Plain-text document sources:
┄┄┄┄┄┄

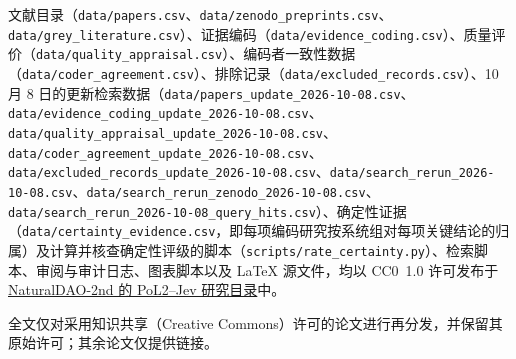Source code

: \begingroup\raggedright
文献目录（\nolinkurl{data/papers.csv}、\nolinkurl{data/zenodo_preprints.csv}、\nolinkurl{data/grey_literature.csv}）、证据编码（\nolinkurl{data/evidence_coding.csv}）、质量评价（\nolinkurl{data/quality_appraisal.csv}）、编码者一致性数据（\nolinkurl{data/coder_agreement.csv}）、排除记录（\nolinkurl{data/excluded_records.csv}）、10 月 8 日的更新检索数据（\nolinkurl{data/papers_update_2026-10-08.csv}、\nolinkurl{data/evidence_coding_update_2026-10-08.csv}、\nolinkurl{data/quality_appraisal_update_2026-10-08.csv}、\nolinkurl{data/coder_agreement_update_2026-10-08.csv}、\nolinkurl{data/excluded_records_update_2026-10-08.csv}、\nolinkurl{data/search_rerun_2026-10-08.csv}、\nolinkurl{data/search_rerun_zenodo_2026-10-08.csv}、\nolinkurl{data/search_rerun_2026-10-08_query_hits.csv}）、确定性证据（\nolinkurl{data/certainty_evidence.csv}，即每项编码研究按系统组对每项关键结论的归属）及计算并核查确定性评级的脚本（\nolinkurl{scripts/rate_certainty.py}）、检索脚本、审阅与审计日志、图表脚本以及 LaTeX 源文件，均以 CC0~1.0 许可发布于 \href{https://github.com/naturaldao/NaturalDAO-2nd/tree/main/PoL-Governance/research/PoL2-Jev-Typed-Literature-Survey}{NaturalDAO-2nd 的 PoL2--Jev 研究目录}中。
\par
\endgroup

全文仅对采用知识共享（Creative Commons）许可的论文进行再分发，并保留其原始许可；其余论文仅提供链接。
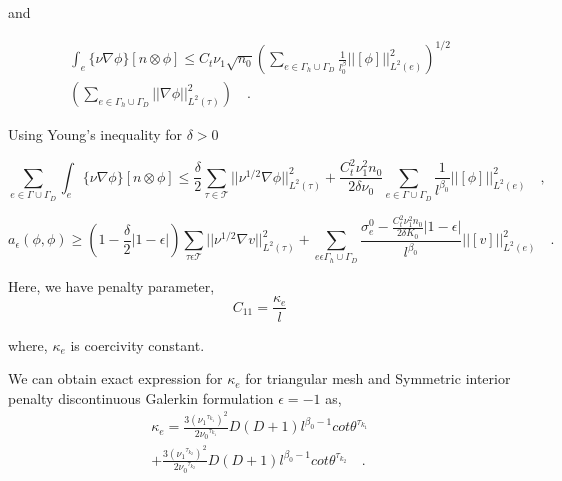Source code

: \documentclass[a4paper,openany]{book}
\begin{document}
and

\begin{equation}
\begin{split}
\int_e \lbrace \nu \nabla \phi \rbrace[n \otimes \phi] \leq C_t \nu_1 \sqrt{n_0} \left( \sum_{e \in \Gamma_h \cup \Gamma_D} \frac{1}{l^\beta_0} ||[\phi]||^2_{L^2(e)} \right)^{1/2} \\ \left( \sum_{e \in \Gamma_h \cup \Gamma_D} ||\nabla \phi||^2_{L^2(\tau)} \right) \quad \textrm{.}
\end{split}
\end{equation}

Using Young's inequality for $\delta > 0$

\begin{equation}
\sum_{e \in \Gamma \cup \Gamma_D} \int_e \lbrace \nu \nabla \phi \rbrace [n \otimes \phi] \leq \frac{\delta}{2} \sum_{\tau \in \mathcal{T}} ||\nu^{1/2} \nabla \phi ||^2_{L^2(\tau)} +  \frac{C_t^2 \nu_1^2 n_0}{2 \delta \nu_0}  \sum_{e \in \Gamma \cup \Gamma_D} \frac{1}{l^{\beta_0}} ||[\phi]||^2_{L^2(e)} \quad \textrm{,}
\end{equation}

\begin{equation}
a_\epsilon (\phi , \phi) \geq \left( 1-\frac{\delta}{2} |1-\epsilon| \right) \sum_{\tau \epsilon \mathcal{T}} ||\nu^{1/2} \nabla v ||^2_{L^2(\tau)} + \sum_{e \epsilon \Gamma_h \cup \Gamma_D} \frac{\sigma_e^0 - \frac{C_t^2 \nu_1^2 n_0}{2 \delta K_0}|1-\epsilon|}{l^{\beta_0}} ||[v]||^2_{L^2(e)} \quad \textrm{.}
\end{equation}

Here, we have penalty parameter,
\begin{equation}
C_{11} = \frac{\kappa_e}{l}
\end{equation} 

where, $\kappa_e$ is coercivity constant.

We can obtain exact expression for $\kappa_e$ for triangular mesh and Symmetric interior penalty discontinuous Galerkin formulation $\epsilon = -1$ as,\\
\begin{equation}
\begin{split}
\kappa_e = \frac{3 ( {\nu_1}^{\tau_{k_1}})^2}{2 {\nu_0}^{\tau_{k_1}}} D (D+1) l^{\beta_0 - 1} cot {\theta^{\tau_{k_1}}}  \\ + \frac{3 ( {\nu_1}^{\tau_{k_2}})^2}{2 {\nu_0}^{\tau_{k_2}}} D (D+1) l^{\beta_0 - 1} cot {\theta^{\tau_{k_2}}} \quad \textrm{.}
\end{split}
\end{equation} 
\end{document}
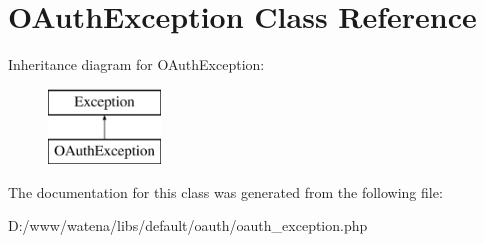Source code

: \hypertarget{class_o_auth_exception}{\section{O\-Auth\-Exception Class Reference}
\label{class_o_auth_exception}
}
Inheritance diagram for O\-Auth\-Exception\-:\begin{figure}[H]
\begin{center}
\leavevmode
\includegraphics[height=2.000000cm]{class_o_auth_exception}
\end{center}
\end{figure}


The documentation for this class was generated from the following file\-:\begin{DoxyCompactItemize}
\item 
D\-:/www/watena/libs/default/oauth/oauth\-\_\-exception.\-php\end{DoxyCompactItemize}
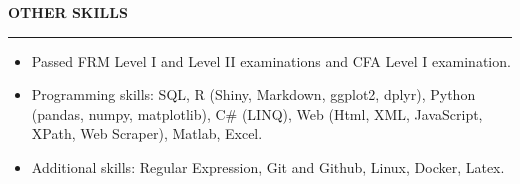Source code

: \documentclass[a4paper,12pt]{report}
\begin{document}
 \par
\vspace{9pt}





\noindent 
\textbf{OTHER SKILLS} \par
\vspace{2pt}
\hrule
\vspace{6pt}
\noindent 
\begin{itemize}[noitemsep,topsep=0pt]
\item {\fontsize{12pt}{12pt}\selectfont Passed FRM Level I and Level II examinations and CFA Level I examination.} \par
\noindent 
\item {\fontsize{12pt}{12pt}\selectfont Programming skills: SQL, R (Shiny, Markdown, ggplot2, dplyr), Python (pandas, numpy, matplotlib), C\# (LINQ), Web (Html, XML, JavaScript, XPath, Web Scraper), Matlab, Excel. } \par
\noindent 
\item {\fontsize{12pt}{12pt}\selectfont Additional skills: Regular Expression, Git and Github, Linux, Docker, Latex.}\end{itemize}
 \par
\end{document}
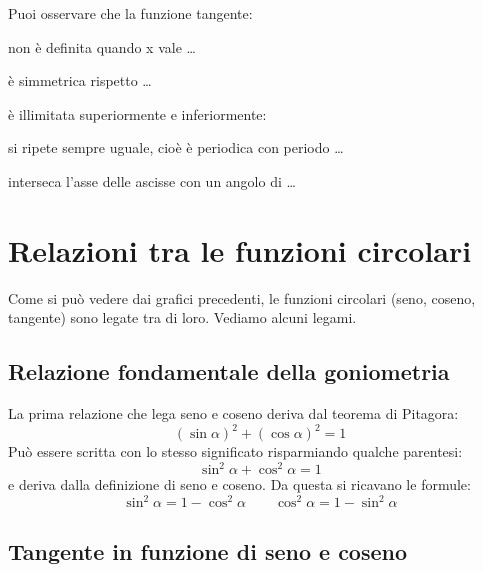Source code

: \vspace{-6pt}
  \begin{center}
\begin{inaccessibleblock}
    
\end{inaccessibleblock}
  \end{center}
   \vspace{-24pt}

\newpage %

Puoi osservare che la funzione tangente:
\begin{itemize*}
 \item non è definita quando x vale \dots
 \item è simmetrica rispetto \dots
 \item è illimitata superiormente e inferiormente:
 \item si ripete sempre uguale, cioè è periodica con periodo \dots
 \item interseca l'asse delle ascisse con un angolo di \dots
\end{itemize*}

\section{Relazioni tra le funzioni circolari}
\label{sec:gonio_relazioni}

Come si può vedere dai grafici precedenti, le funzioni circolari (seno, 
coseno, 
tangente) sono legate tra di loro. Vediamo alcuni legami.

\subsection{Relazione fondamentale della goniometria}

La prima relazione che lega seno e coseno deriva dal teorema di Pitagora:
\[\left(\sin \alpha \right)^2 + \left(\cos \alpha \right)^2 = 1\]
Può essere scritta con lo stesso significato risparmiando qualche parentesi:
\[\sin^2 \alpha + \cos^2 \alpha = 1\]
e deriva dalla definizione di seno e coseno.
Da questa si ricavano le formule:
\[\sin^2 \alpha = 1 - \cos^2 \alpha \qquad 
  \cos^2 \alpha = 1 - \sin^2 \alpha\]

\subsection{Tangente in funzione di seno e coseno}

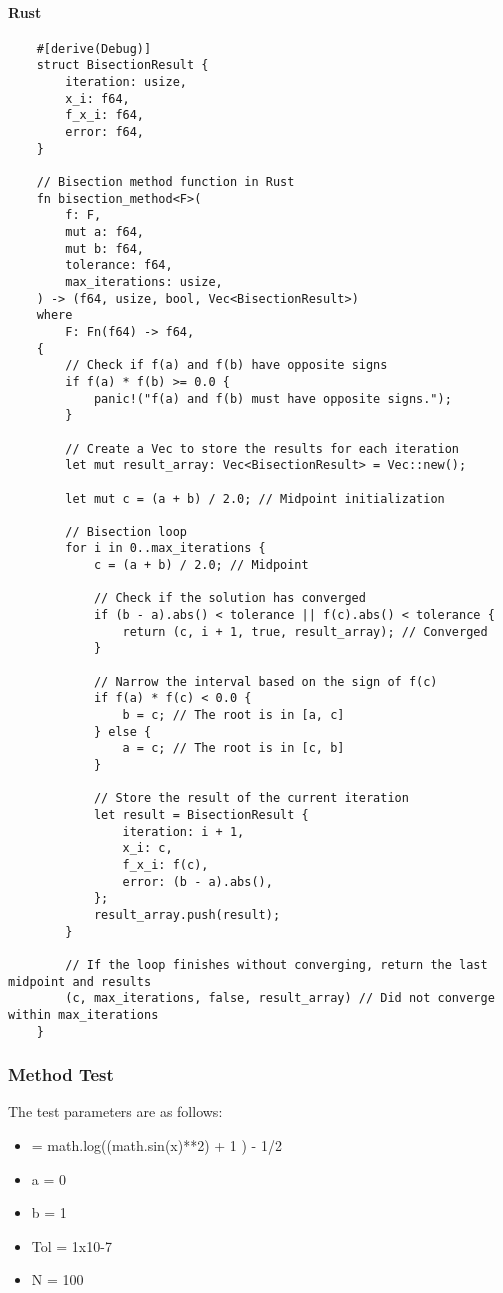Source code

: \documentclass{article}
\begin{document}
    \paragraph{Rust}
    \begin{verbatim}
    #[derive(Debug)]
    struct BisectionResult {
        iteration: usize,
        x_i: f64,
        f_x_i: f64,
        error: f64,
    }

    // Bisection method function in Rust
    fn bisection_method<F>(
        f: F,
        mut a: f64,
        mut b: f64,
        tolerance: f64,
        max_iterations: usize,
    ) -> (f64, usize, bool, Vec<BisectionResult>)
    where
        F: Fn(f64) -> f64,
    {
        // Check if f(a) and f(b) have opposite signs
        if f(a) * f(b) >= 0.0 {
            panic!("f(a) and f(b) must have opposite signs.");
        }

        // Create a Vec to store the results for each iteration
        let mut result_array: Vec<BisectionResult> = Vec::new();

        let mut c = (a + b) / 2.0; // Midpoint initialization

        // Bisection loop
        for i in 0..max_iterations {
            c = (a + b) / 2.0; // Midpoint

            // Check if the solution has converged
            if (b - a).abs() < tolerance || f(c).abs() < tolerance {
                return (c, i + 1, true, result_array); // Converged
            }

            // Narrow the interval based on the sign of f(c)
            if f(a) * f(c) < 0.0 {
                b = c; // The root is in [a, c]
            } else {
                a = c; // The root is in [c, b]
            }

            // Store the result of the current iteration
            let result = BisectionResult {
                iteration: i + 1,
                x_i: c,
                f_x_i: f(c),
                error: (b - a).abs(),
            };
            result_array.push(result);
        }

        // If the loop finishes without converging, return the last midpoint and results
        (c, max_iterations, false, result_array) // Did not converge within max_iterations
    }
    \end{verbatim}

    \subsubsection{Method Test}\label{subsec:method-test}
        The test parameters are as follows:
        \begin{itemize}
            \item {\textflorin = math.log((math.sin(x)**2) + 1 ) - 1/2}
            \item {a = 0}
            \item {b = 1}
            \item {Tol = 1x10-7}
            \item {N = 100}
        \end{itemize}
\end{document}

┄┄┄┄┄┄

> What the exercise asks: Restate word for word the lines of the data above, starting at the line containing "La prima relazione" and ending at the line containing "Può essere scritta", both included, and nothing more.

> Exercise output:
La prima relazione che lega seno e coseno deriva dal teorema di Pitagora:
\[\left(\sin \alpha \right)^2 + \left(\cos \alpha \right)^2 = 1\]
Può essere scritta con lo stesso significato risparmiando qualche parentesi:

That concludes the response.